# Skidsteer/Hydraulics/Plow



## Tevi (Apr 3, 2004)

Has anyone mounted a truck plow (Meyers/Fisher/etc) to a skid steer and how did you hook up the hydraulics.Thanks


----------



## Bolts Indus. (Dec 22, 2003)

Blizzardplows.com


----------



## slade (Oct 19, 2004)

Yes, I hooked up a old western 7' 6" plow to my bobcat.
When I first hooked it up to the hydraulics the loader would whip the plow side to side like it was a little rag doll. I was afraid that it was going to break something. I bought a couple of hydraulic control valves put one on each hose. You can adjust the flow with the nob on top of the valve. Works great. I bought them from northern tool about $20.00 each I think.
Slade


----------



## mdb landscaping (Sep 29, 2000)

we have three fisher plows on our bobcats. like stated above you need to restrict the flow cause otherwise the plow moves way way too fast.


----------



## Tevi (Apr 3, 2004)

Thanks Thats excactly what I was looking for


----------



## rob1325 (Jan 6, 2000)

I am currently mounting a plow on my Cat 262. Was wondering if someone can show which flow regulator you have for the hydrolics?

Thanks,
Rob


----------



## slade (Oct 19, 2004)

I used two, one for each line. They are called "flow control valves" I got them from northern tool (1-800-533-5545) part number 2055-1405 that is for the 1/4" ones which are the ones that I am using.
Slade


----------



## snowplow12345 (Mar 4, 2005)

I have also put the flow restrictors on each line, and even though they are adjusted and allen screw tighted down, i noticed with repeated angling of the snow blade it gets slower over and over again until flow ( angling) actually stops. must adjust restrictors to allow for them to move again. Has anyone experienced this problem? Is it possible i have the restrictors put on wrong ? Does restricting the flow make for any damaging results to skidsteer hydraulics??


----------



## Mad Mulcher (Sep 19, 2006)

We had the same problem with a used skid loader plow I just bought. It angled with so much force I thought the cylinders might blow apart.

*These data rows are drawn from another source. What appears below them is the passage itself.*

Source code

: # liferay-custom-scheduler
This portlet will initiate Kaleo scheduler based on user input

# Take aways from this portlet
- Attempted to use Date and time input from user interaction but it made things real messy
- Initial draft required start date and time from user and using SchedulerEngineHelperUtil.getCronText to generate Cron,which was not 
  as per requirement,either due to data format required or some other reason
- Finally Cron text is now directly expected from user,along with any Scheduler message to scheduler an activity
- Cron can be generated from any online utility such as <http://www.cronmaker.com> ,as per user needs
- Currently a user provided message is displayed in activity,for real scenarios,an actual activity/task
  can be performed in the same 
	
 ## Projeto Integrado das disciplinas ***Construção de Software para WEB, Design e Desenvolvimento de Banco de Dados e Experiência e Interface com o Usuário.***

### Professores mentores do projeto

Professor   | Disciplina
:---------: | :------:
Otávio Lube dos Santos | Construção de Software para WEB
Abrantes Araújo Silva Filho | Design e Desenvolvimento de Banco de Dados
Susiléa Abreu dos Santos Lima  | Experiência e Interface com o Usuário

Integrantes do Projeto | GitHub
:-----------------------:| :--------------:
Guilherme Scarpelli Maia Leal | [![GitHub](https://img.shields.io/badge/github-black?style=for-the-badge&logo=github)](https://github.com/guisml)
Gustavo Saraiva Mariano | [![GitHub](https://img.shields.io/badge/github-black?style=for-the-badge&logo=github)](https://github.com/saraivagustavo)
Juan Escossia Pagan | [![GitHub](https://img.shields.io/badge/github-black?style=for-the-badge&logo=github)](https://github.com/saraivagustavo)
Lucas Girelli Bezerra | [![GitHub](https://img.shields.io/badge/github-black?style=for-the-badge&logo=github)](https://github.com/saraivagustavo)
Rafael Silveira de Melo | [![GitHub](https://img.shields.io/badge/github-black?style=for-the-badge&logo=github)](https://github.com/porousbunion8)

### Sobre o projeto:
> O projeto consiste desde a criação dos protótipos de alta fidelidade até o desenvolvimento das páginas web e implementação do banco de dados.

The local tractor/skid loader shop sold us a restrictor fitting with a hole so small you could barely see through it and this fitting screwed in between the couplers and the hose. We did have to drill the hole out a tiny bit, but I was still surprised at how small that hole had to be to get a 3 second cycle time from one side to the other. Some might like like this method better than an adjustable fitting with moving parts that could fail.


----------



## Big Dog D (Oct 1, 2005)

The only thing you need to beware of is that you won't have any kind of a pressure relife valve. If you smack something hard you rune the risk of blowing out a piston or line because there is no give anywhere.


----------



## snowplow12345 (Mar 4, 2005)

According to the northern catalog, and Parker who manufactures the flow controlers i do have them installed correctly in the line. but if i operate the plow from left to right over and over again, the angling speed gradually slows to no movement at all. the adjustment on the flow controlers are not moving so i know this is not the problem. has anyone used these flow controlers from northern catalog as well. experiencing the same problems? if i only angle the blade occasionally it seems to be ok. it is just testing right to left over and over again. i also noticed the hydrualic lines heating up. is this part of the prob?


----------



## itsgottobegreen (Mar 31, 2004)

you need a cross over relief valve to prevent damaging everything.


----------



## snowplow12345 (Mar 4, 2005)

Will i need to install one of these in each hydraulic line. anyone using a particular one that works well, and where can i get it. thanks


----------



## toby4492 (Dec 28, 2005)

*skid steer plows*

Tevi,

Check out http://www.snoway.com and check out our skid steer plows. All straight plow models come with crossover reliefs already built into the system. wesport

Tom O'Brien
District Sales Manager
Sno-Way International Inc.


----------



## Mean4x4 (Feb 15, 2003)

*Cat Mounting...*

I mounted an old meyers plow to my Cat 252, and instead of flow control valves and crossover valves, I simply " ease " my auxillary hydraulic thumb button, and the blade moves slowly. We also plow a circular track with this so we seldom change the plowing angle.


----------